Key Accessory Exercises
| Exercise | Benefit | Sets / Reps |
|---|---|---|
| Dumbbell Row | Unilateral loading, greater ROM per side | 3×10 per arm |
| Seated Cable Row | Constant tension through full range | 3×12 |
| Pull-Up / Lat Pulldown | Vertical pull to balance horizontal rowing | 3×8 |
| Face Pull | Rear delt and upper back health | 3×15 |
| Deadlift | Overall posterior chain strength | Per program |
Programming Recommendations
A fundamental programming principle: rowing volume should match pressing volume. For every set of bench press or overhead press you perform, include a comparable set of horizontal pulling. Lifters who press significantly more than they row accumulate anterior shoulder dominance over time, which elevates injury risk and eventually caps pressing strength as well.
A practical starting point for most intermediate lifters is 3–4 sets of bent-over rows twice per week, using a rep range of 4–6 for strength focus or 6–10 for hypertrophy. Keep the heavier sets strict — momentum rows do not build the same strength base. Add accessory pulling (cable rows, dumbbell rows, face pulls) on top of the primary barbell work.
Progress the barbell row by adding small plates (1.25 kg per side) when you can complete all sets with clean form. Do not chase numbers by compromising the hinge position. A 100 kg strict row is worth far more than a 130 kg momentum row — both in terms of muscle development and long-term shoulder and spine health.
A useful benchmark: your bent-over row should sit at roughly 60–75% of your deadlift. If you deadlift 140 kg, a strict row of 85–105 kg is in range. A significantly weaker row often signals underdeveloped mid-back musculature that will eventually limit deadlift lockout. Use the row as a diagnostic as much as a training tool.
Bent-Over Row Strength Standards
See how your row compares to population benchmarks by bodyweight and gender — from beginner to elite.
Frequently Asked Questions
How much should I be able to row compared to my deadlift?
A typical benchmark is 60–75% of your deadlift.
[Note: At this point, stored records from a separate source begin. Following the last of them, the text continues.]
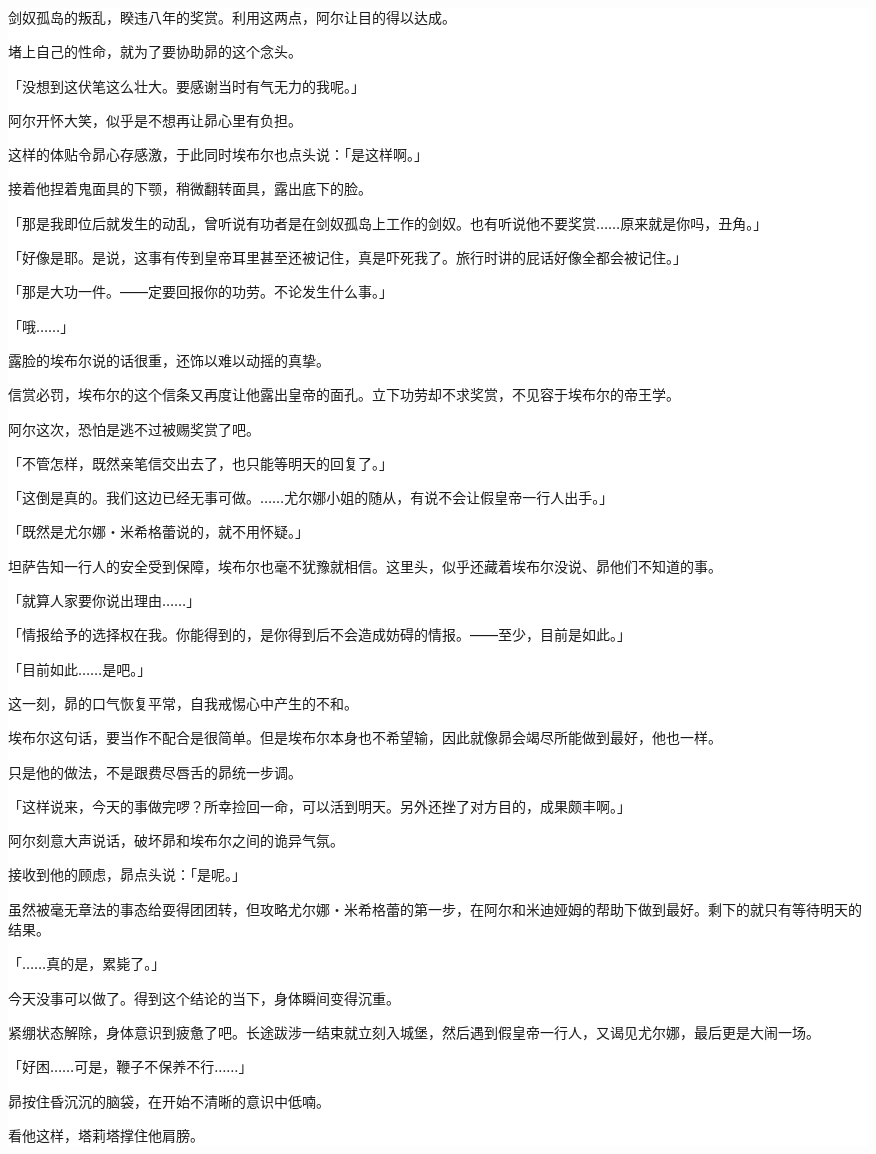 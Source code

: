 剑奴孤岛的叛乱，睽违八年的奖赏。利用这两点，阿尔让目的得以达成。

堵上自己的性命，就为了要协助昴的这个念头。

「没想到这伏笔这么壮大。要感谢当时有气无力的我呢。」

阿尔开怀大笑，似乎是不想再让昴心里有负担。

这样的体贴令昴心存感激，于此同时埃布尔也点头说：「是这样啊。」

接着他捏着鬼面具的下颚，稍微翻转面具，露出底下的脸。

「那是我即位后就发生的动乱，曾听说有功者是在剑奴孤岛上工作的剑奴。也有听说他不要奖赏……原来就是你吗，丑角。」

「好像是耶。是说，这事有传到皇帝耳里甚至还被记住，真是吓死我了。旅行时讲的屁话好像全都会被记住。」

「那是大功一件。——定要回报你的功劳。不论发生什么事。」

「哦……」

露脸的埃布尔说的话很重，还饰以难以动摇的真挚。

信赏必罚，埃布尔的这个信条又再度让他露出皇帝的面孔。立下功劳却不求奖赏，不见容于埃布尔的帝王学。

阿尔这次，恐怕是逃不过被赐奖赏了吧。

「不管怎样，既然亲笔信交出去了，也只能等明天的回复了。」

「这倒是真的。我们这边已经无事可做。……尤尔娜小姐的随从，有说不会让假皇帝一行人出手。」

「既然是尤尔娜・米希格蕾说的，就不用怀疑。」

坦萨告知一行人的安全受到保障，埃布尔也毫不犹豫就相信。这里头，似乎还藏着埃布尔没说、昴他们不知道的事。

「就算人家要你说出理由……」

「情报给予的选择权在我。你能得到的，是你得到后不会造成妨碍的情报。——至少，目前是如此。」

「目前如此……是吧。」

这一刻，昴的口气恢复平常，自我戒惕心中产生的不和。

埃布尔这句话，要当作不配合是很简单。但是埃布尔本身也不希望输，因此就像昴会竭尽所能做到最好，他也一样。

只是他的做法，不是跟费尽唇舌的昴统一步调。

「这样说来，今天的事做完啰？所幸捡回一命，可以活到明天。另外还挫了对方目的，成果颇丰啊。」

阿尔刻意大声说话，破坏昴和埃布尔之间的诡异气氛。

接收到他的顾虑，昴点头说：「是呢。」

虽然被毫无章法的事态给耍得团团转，但攻略尤尔娜・米希格蕾的第一步，在阿尔和米迪娅姆的帮助下做到最好。剩下的就只有等待明天的结果。

「……真的是，累毙了。」

今天没事可以做了。得到这个结论的当下，身体瞬间变得沉重。

紧绷状态解除，身体意识到疲惫了吧。长途跋涉一结束就立刻入城堡，然后遇到假皇帝一行人，又谒见尤尔娜，最后更是大闹一场。

「好困……可是，鞭子不保养不行……」

昴按住昏沉沉的脑袋，在开始不清晰的意识中低喃。

看他这样，塔莉塔撑住他肩膀。
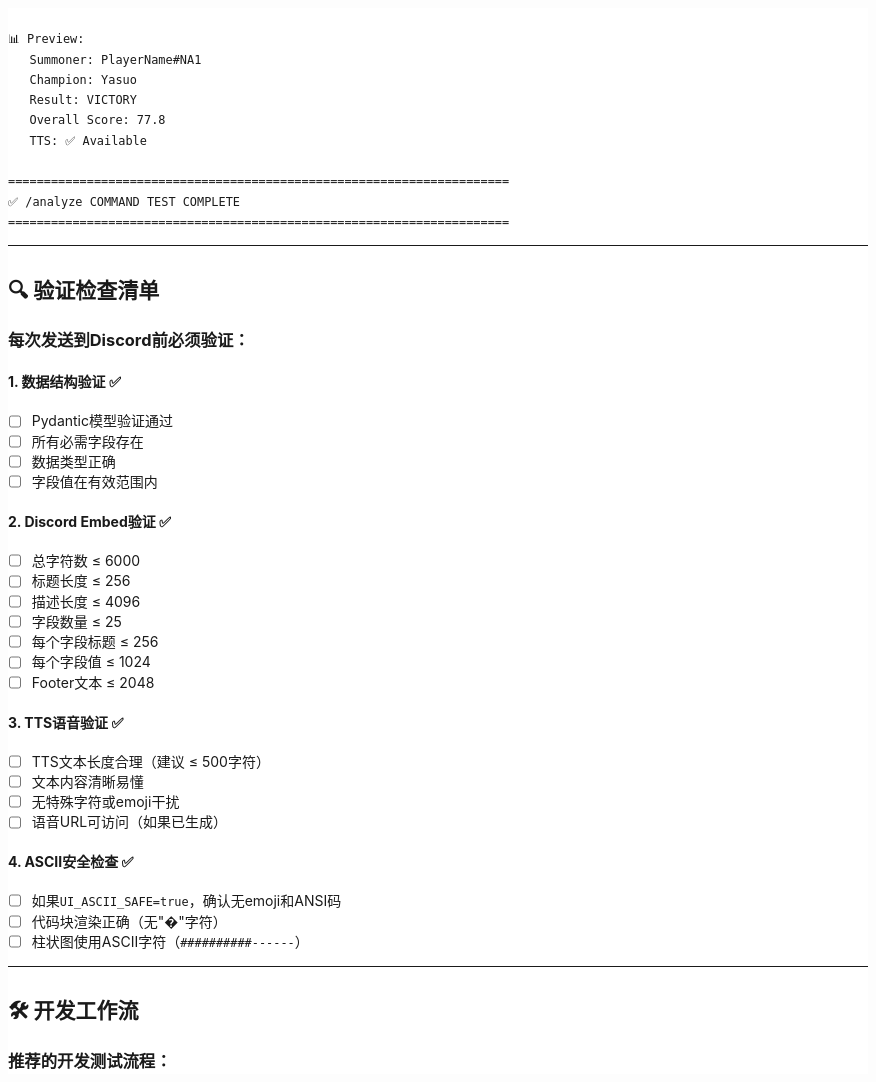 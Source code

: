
 ```

📊 Preview:
   Summoner: PlayerName#NA1
   Champion: Yasuo
   Result: VICTORY
   Overall Score: 77.8
   TTS: ✅ Available

======================================================================
✅ /analyze COMMAND TEST COMPLETE
======================================================================
```

---

## 🔍 验证检查清单

### 每次发送到Discord前必须验证：

#### 1. 数据结构验证 ✅
- [ ] Pydantic模型验证通过
- [ ] 所有必需字段存在
- [ ] 数据类型正确
- [ ] 字段值在有效范围内

#### 2. Discord Embed验证 ✅
- [ ] 总字符数 ≤ 6000
- [ ] 标题长度 ≤ 256
- [ ] 描述长度 ≤ 4096
- [ ] 字段数量 ≤ 25
- [ ] 每个字段标题 ≤ 256
- [ ] 每个字段值 ≤ 1024
- [ ] Footer文本 ≤ 2048

#### 3. TTS语音验证 ✅
- [ ] TTS文本长度合理（建议 ≤ 500字符）
- [ ] 文本内容清晰易懂
- [ ] 无特殊字符或emoji干扰
- [ ] 语音URL可访问（如果已生成）

#### 4. ASCII安全检查 ✅
- [ ] 如果`UI_ASCII_SAFE=true`，确认无emoji和ANSI码
- [ ] 代码块渲染正确（无"�"字符）
- [ ] 柱状图使用ASCII字符（`##########------`）

---

## 🛠️ 开发工作流

### 推荐的开发测试流程：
If you deadlift 140 kg, a bent-over row of 85–105 kg is roughly expected with good form. This ratio varies by individual — some lifters with very strong posterior chains relative to their upper back will row closer to 60%, while lifters with well-developed lats and mid-back may reach 75–80%.
Should I use overhand or underhand grip?
Overhand (pronated) grip is the standard bent-over row and emphasises the lats and upper back broadly. Underhand (supinated) grip — the Yates row — loads the biceps more and often allows slightly heavier loading. Both are valid. Most programmes include the overhand row as the primary variation and may add underhand rows as an accessory for additional bicep and lower lat work.
Is the bent-over row bad for the lower back?
With good form and appropriate loading, the bent-over row is not inherently dangerous for the lower back. The spinal erectors work isometrically to maintain the hinge position — this is a feature, not a bug. Problems arise from excessive weight that causes rounding, from insufficient warm-up, or from overloading before the lower back has developed adequate endurance. Start light, progress slowly, and always maintain a neutral spine.
How does the bent-over row compare to cable rows?
Cable seated rows provide constant tension through the entire range and remove lower back from the movement, making them safer for higher rep work and for lifters with lower back sensitivity. The barbell bent-over row builds more total strength due to the free weight loading and full-body stabilisation demand. Both have their place — most serious programmes use barbell rows as the primary heavy movement and cable rows as an accessory for pump and hypertrophy work.